_Problem details_
Each entry below is to be transcribed exactly; pictures are not copied.

_Material for the task_
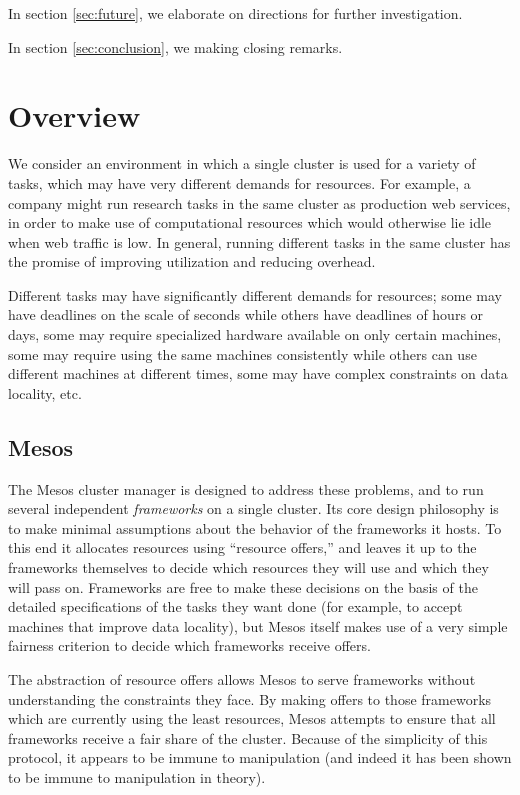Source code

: \documentclass{acm_proc_article-sp}
\begin{document}
In section \ref{sec:future}, we elaborate on directions for further
investigation.

In section \ref{sec:conclusion}, we making closing remarks.

\section{Overview}
\label{sec:overview}

We consider an environment in which a single cluster is used for a variety of
tasks, which may have very different demands for resources. For example, a
company might run research tasks in the same cluster as production web services,
in order to make use of computational resources which would otherwise lie idle
when web traffic is low. In general, running different tasks in the same cluster
has the promise of improving utilization and reducing overhead. 

Different tasks may have significantly different demands for resources; some may
have deadlines on the scale of seconds while others have deadlines of hours or
days, some may require specialized hardware available on only certain machines,
some may require using the same machines consistently while others can use
different machines at different times, some may have complex constraints on data
locality, etc. 

\subsection{Mesos}
The Mesos cluster manager is designed to address these problems, and to run
several independent \emph{frameworks} on a single cluster. Its core design philosophy
is to make minimal assumptions about the behavior of the frameworks it hosts. To
this end it allocates resources using ``resource offers,'' and leaves it up to the
frameworks themselves to decide which resources they will use and which they
will pass on. Frameworks are free to make these decisions on the basis of the
detailed specifications of the tasks they want done (for example, to accept
machines that improve data locality), but Mesos itself makes use of a very
simple fairness criterion to decide which frameworks receive offers.

The abstraction of resource offers allows Mesos to serve frameworks without
understanding the constraints they face. By making offers to those frameworks
which are currently using the least resources, Mesos attempts to ensure that all
frameworks receive a fair share of the cluster. Because of the simplicity of
this protocol, it appears to be immune to manipulation (and indeed it has been
shown to be immune to manipulation in theory).
\end{document}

_Exercise output_
Source code

: \documentclass{acm_proc_article-sp}
\begin{document}
In section \ref{sec:future}, we elaborate on directions for further
investigation.

In section \ref{sec:conclusion}, we making closing remarks.

\section{Overview}
\label{sec:overview}

We consider an environment in which a single cluster is used for a variety of
tasks, which may have very different demands for resources. For example, a
company might run research tasks in the same cluster as production web services,
in order to make use of computational resources which would otherwise lie idle
when web traffic is low. In general, running different tasks in the same cluster
has the promise of improving utilization and reducing overhead. 

Different tasks may have significantly different demands for resources; some may
have deadlines on the scale of seconds while others have deadlines of hours or
days, some may require specialized hardware available on only certain machines,
some may require using the same machines consistently while others can use
different machines at different times, some may have complex constraints on data
locality, etc. 

\subsection{Mesos}
The Mesos cluster manager is designed to address these problems, and to run
several independent \emph{frameworks} on a single cluster. Its core design philosophy
is to make minimal assumptions about the behavior of the frameworks it hosts. To
this end it allocates resources using ``resource offers,'' and leaves it up to the
frameworks themselves to decide which resources they will use and which they
will pass on. Frameworks are free to make these decisions on the basis of the
detailed specifications of the tasks they want done (for example, to accept
machines that improve data locality), but Mesos itself makes use of a very
simple fairness criterion to decide which frameworks receive offers.

The abstraction of resource offers allows Mesos to serve frameworks without
understanding the constraints they face. By making offers to those frameworks
which are currently using the least resources, Mesos attempts to ensure that all
frameworks receive a fair share of the cluster. Because of the simplicity of
this protocol, it appears to be immune to manipulation (and indeed it has been
shown to be immune to manipulation in theory).
\end{document}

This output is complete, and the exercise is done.